Wherever the word "public" appears in the entries, copy the whole line.

(Entries taken from a collection)

********************

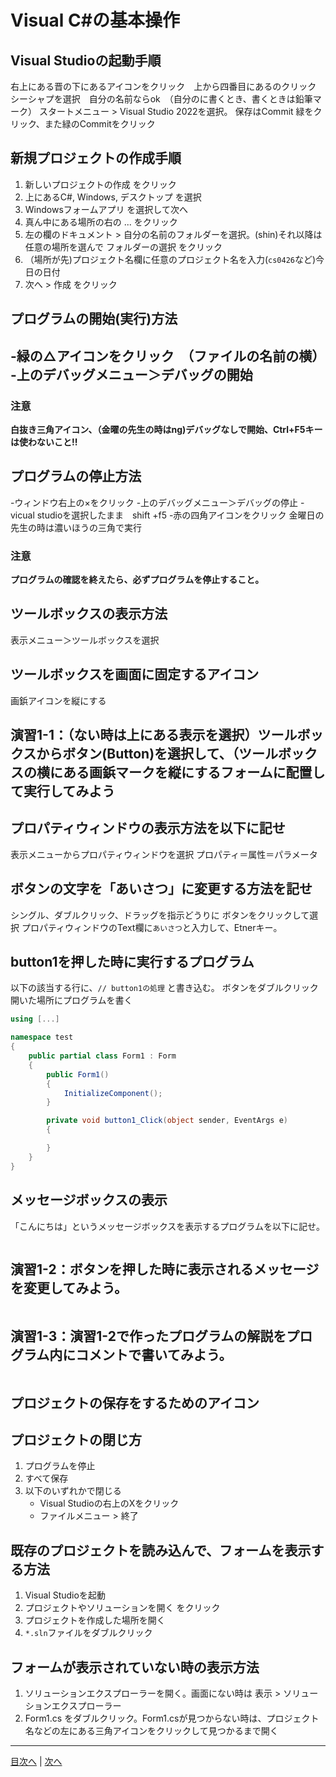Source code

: # Visual C#の基本操作
## Visual Studioの起動手順
右上にある晋の下にあるアイコンをクリック　上から四番目にあるのクリック　シーシャプを選択　自分の名前ならok　（自分のに書くとき、書くときは鉛筆マーク）
スタートメニュー > Visual Studio 2022を選択。
保存はCommit 緑をクリック、また緑のCommitをクリック
## 新規プロジェクトの作成手順
1. 新しいプロジェクトの作成 をクリック
2. 上にあるC#, Windows, デスクトップ を選択
3. Windowsフォームアプリ を選択して次へ
4. 真ん中にある場所の右の ... をクリック
5. 左の欄のドキュメント > 自分の名前のフォルダーを選択。(shin)それ以降は任意の場所を選んで フォルダーの選択 をクリック
6. （場所が先)プロジェクト名欄に任意のプロジェクト名を入力(`cs0426`など)今日の日付
7. 次へ > 作成 をクリック


## プログラムの開始(実行)方法
-緑の△アイコンをクリック　（ファイルの名前の横）
-上のデバッグメニュー＞デバッグの開始
-

### 注意

**白抜き三角アイコン、（金曜の先生の時はng)デバッグなしで開始、Ctrl+F5キーは使わないこと!!**

## プログラムの停止方法
-ウィンドウ右上の×をクリック
-上のデバッグメニュー＞デバッグの停止
-vicual studioを選択したまま　shift +f5
-赤の四角アイコンをクリック
金曜日の先生の時は濃いほうの三角で実行
### 注意

**プログラムの確認を終えたら、必ずプログラムを停止すること。**

## ツールボックスの表示方法

表示メニュー＞ツールボックスを選択

## ツールボックスを画面に固定するアイコン

画鋲アイコンを縦にする　

## 演習1-1：（ない時は上にある表示を選択）ツールボックスからボタン(Button)を選択して、（ツールボックスの横にある画鋲マークを縦にするフォームに配置して実行してみよう



## プロパティウィンドウの表示方法を以下に記せ

表示メニューからプロパティウィンドウを選択
プロパティ＝属性＝パラメータ
## ボタンの文字を「あいさつ」に変更する方法を記せ

シングル、ダブルクリック、ドラッグを指示どうりに
ボタンをクリックして選択
プロパティウィンドウのText欄に`あいさつ`と入力して、Etnerキー。
## button1を押した時に実行するプログラム
以下の該当する行に、`// button1の処理` と書き込む。
ボタンをダブルクリック
開いた場所にプログラムを書く
```cs
using [...]

namespace test
{
    public partial class Form1 : Form
    {
        public Form1()
        {
            InitializeComponent();
        }

        private void button1_Click(object sender, EventArgs e)
        {

        }
    }
}
```

## メッセージボックスの表示
「こんにちは」というメッセージボックスを表示するプログラムを以下に記せ。

```cs

```

## 演習1-2：ボタンを押した時に表示されるメッセージを変更してみよう。

```cs

```

## 演習1-3：演習1-2で作ったプログラムの解説をプログラム内にコメントで書いてみよう。

```cs

```

## プロジェクトの保存をするためのアイコン



## プロジェクトの閉じ方

1. プログラムを停止
2. すべて保存
3. 以下のいずれかで閉じる
   - Visual Studioの右上のXをクリック
   - ファイルメニュー > 終了


## 既存のプロジェクトを読み込んで、フォームを表示する方法

1. Visual Studioを起動
2. プロジェクトやソリューションを開く をクリック
3. プロジェクトを作成した場所を開く
4. `*.sln`ファイルをダブルクリック

## フォームが表示されていない時の表示方法

1. ソリューションエクスプローラーを開く。画面にない時は 表示 > ソリューションエクスプローラー
2. Form1.cs をダブルクリック。Form1.csが見つからない時は、プロジェクト名などの左にある三角アイコンをクリックして見つかるまで開く


---

[目次へ](README.md#%E7%9B%AE%E6%AC%A1) | [次へ](README.md#%E3%83%97%E3%83%AD%E3%82%B0%E3%83%A9%E3%83%9F%E3%83%B3%E3%82%B0%E3%81%AE%E8%82%9D)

********************

ANSWER FOR THIS EXERCISE:
    public partial class Form1 : Form
        public Form1()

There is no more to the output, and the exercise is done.